No stores in Sydney area yet but I'm sure that will change sometime this year.
1stchoice.com.au

Brett


----------



## mhan7073 (3/5/06)

mycle said:


> Ok, so anybody know anywhere in Wollongong or Sydney where I can get kiwi beers? You used to be able to get Monteiths at Woolies but I haven't seen it there in a while.
> 
> ta
> mycle.
> [post="123980"][/post]​



Amatos definately have a few. www.amatos.com.au

Monteith, Steinlager and Tui and I think thats all.

Though I would think Dan Murphys would be worth a shot. They might be able to order it in for you if they don't have it.


----------



## Snow (6/5/06)

I tried the Mac's Copperhop last night and was very impressed. This is one well-crafted IPA. I bought a 6 pack for $13 from Vintage Cellars and will be going back for a carton next time.

Cheers - Snow


----------



## BruceL (6/5/06)

Just bought some Mac's CopperHop at Liquorland, it was only $40 a carton ($1 more than they sell VB).

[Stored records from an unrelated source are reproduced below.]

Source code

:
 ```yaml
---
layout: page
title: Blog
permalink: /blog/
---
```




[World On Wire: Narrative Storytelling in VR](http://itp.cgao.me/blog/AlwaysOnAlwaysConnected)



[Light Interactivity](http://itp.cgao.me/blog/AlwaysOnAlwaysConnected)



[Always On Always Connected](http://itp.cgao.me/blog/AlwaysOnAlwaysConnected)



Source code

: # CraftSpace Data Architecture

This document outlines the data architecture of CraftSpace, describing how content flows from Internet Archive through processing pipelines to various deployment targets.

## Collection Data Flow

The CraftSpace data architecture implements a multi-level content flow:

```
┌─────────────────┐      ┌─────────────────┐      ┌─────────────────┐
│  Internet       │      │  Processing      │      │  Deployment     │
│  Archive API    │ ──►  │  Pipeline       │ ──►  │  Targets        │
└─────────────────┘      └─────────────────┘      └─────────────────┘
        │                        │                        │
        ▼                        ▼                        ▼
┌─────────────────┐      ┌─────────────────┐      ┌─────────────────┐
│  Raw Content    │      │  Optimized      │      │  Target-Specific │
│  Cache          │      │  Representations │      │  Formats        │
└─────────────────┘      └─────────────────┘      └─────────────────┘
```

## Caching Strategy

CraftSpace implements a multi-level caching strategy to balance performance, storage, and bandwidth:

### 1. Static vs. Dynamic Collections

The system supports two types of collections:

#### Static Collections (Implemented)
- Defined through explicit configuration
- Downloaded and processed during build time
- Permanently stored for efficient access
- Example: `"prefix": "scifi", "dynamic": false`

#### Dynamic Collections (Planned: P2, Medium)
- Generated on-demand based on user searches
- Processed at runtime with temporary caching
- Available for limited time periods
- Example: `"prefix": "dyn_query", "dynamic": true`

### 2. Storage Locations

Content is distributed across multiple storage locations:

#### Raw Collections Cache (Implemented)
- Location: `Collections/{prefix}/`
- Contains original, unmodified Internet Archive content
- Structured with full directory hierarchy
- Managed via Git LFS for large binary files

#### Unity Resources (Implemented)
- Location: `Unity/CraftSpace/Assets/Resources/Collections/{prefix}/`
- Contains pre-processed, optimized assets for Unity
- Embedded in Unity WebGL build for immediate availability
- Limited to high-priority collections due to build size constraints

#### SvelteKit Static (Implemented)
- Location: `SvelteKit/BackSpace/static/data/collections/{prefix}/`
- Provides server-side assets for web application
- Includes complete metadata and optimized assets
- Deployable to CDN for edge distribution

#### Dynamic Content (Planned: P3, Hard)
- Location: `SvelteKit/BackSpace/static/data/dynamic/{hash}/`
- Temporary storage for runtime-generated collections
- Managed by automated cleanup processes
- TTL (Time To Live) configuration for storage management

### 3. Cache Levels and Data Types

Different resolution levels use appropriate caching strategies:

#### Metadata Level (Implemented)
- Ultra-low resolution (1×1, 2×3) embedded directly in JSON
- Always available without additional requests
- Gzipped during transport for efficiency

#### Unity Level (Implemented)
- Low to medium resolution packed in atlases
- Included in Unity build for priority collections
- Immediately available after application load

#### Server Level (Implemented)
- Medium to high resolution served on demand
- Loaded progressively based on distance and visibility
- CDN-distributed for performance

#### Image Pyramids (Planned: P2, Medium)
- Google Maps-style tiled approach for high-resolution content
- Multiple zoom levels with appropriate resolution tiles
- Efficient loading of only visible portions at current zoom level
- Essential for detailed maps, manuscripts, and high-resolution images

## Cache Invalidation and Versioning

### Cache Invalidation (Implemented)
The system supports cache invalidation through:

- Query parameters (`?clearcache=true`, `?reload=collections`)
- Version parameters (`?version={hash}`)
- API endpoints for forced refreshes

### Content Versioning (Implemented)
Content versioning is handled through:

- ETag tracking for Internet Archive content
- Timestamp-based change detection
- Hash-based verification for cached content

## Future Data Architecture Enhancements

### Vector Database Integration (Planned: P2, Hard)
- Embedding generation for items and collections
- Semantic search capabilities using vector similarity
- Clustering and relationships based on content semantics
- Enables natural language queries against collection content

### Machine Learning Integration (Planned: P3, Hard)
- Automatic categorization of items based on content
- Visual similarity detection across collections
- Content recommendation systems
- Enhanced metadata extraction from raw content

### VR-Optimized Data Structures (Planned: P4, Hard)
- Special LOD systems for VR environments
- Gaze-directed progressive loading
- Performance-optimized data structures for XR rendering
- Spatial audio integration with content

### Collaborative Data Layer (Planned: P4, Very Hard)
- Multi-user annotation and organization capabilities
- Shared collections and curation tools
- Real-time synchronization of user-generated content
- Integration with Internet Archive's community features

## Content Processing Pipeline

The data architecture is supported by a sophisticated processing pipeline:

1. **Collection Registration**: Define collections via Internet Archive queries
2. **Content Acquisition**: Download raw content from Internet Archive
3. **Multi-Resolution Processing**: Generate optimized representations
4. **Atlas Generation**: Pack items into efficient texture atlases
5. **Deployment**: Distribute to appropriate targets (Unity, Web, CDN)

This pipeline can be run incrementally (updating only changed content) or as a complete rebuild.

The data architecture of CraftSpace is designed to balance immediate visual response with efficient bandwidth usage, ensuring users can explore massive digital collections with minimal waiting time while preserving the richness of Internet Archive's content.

Might be the same price but there's no comparison in taste.

Bruce


----------



## BruceL (6/5/06)

Must have tasted a few to many before writing the last post.

It was Vintage Cellars where I got the Mac's.

Bruce


----------



## mhan7073 (6/6/06)

Hey,

Does anyone know where I could get Speight's Old Dark in Sydney? Dan Murphy's (certainly where I go to) doesn't stock it, and neither does Amatos. Maybe croydon cellars? I can't find their website. Do theyeven have one?

Thanks,

Mic


----------



## scotsdalebrewery (27/7/06)

I saw macs at a bottlo about a year ago, and at $4.50 a stubby I was put off. Walked into the new 1st Choice liquor in Ringwood and there it was at $2.99 - Sold! Had the Reserve and Copperhop. The Copperhop reminded me of JS IPA and the Lager was like Mildura Brewery Desert Lager - the added bonus is..... NEW SHOP = FRESH BEER!!!


----------



## mbd1979 (27/7/06)

i picked up some monteith's original ale at woolies in parramatta a week or so ago...


----------



## Kerrs Rd Brewery (27/7/06)

Though not in Ross' pics, I picked up some Monteiths Summer Ale @ the Acland St Bottlo whilst on a Melbourne trip a few months back... From memory it was a very Ginger Beer type of bev-e-raj. But, have to agree with the majority on the Monteiths Black, fantastic.


----------



## Jez (28/7/06)

Dropped into the 1st Choice Liqour at Ashfield for the first time a few days ago. It has replaced the Theo's on the corner of Parramatta road & the City West Link across from the clocktower & Bunnings.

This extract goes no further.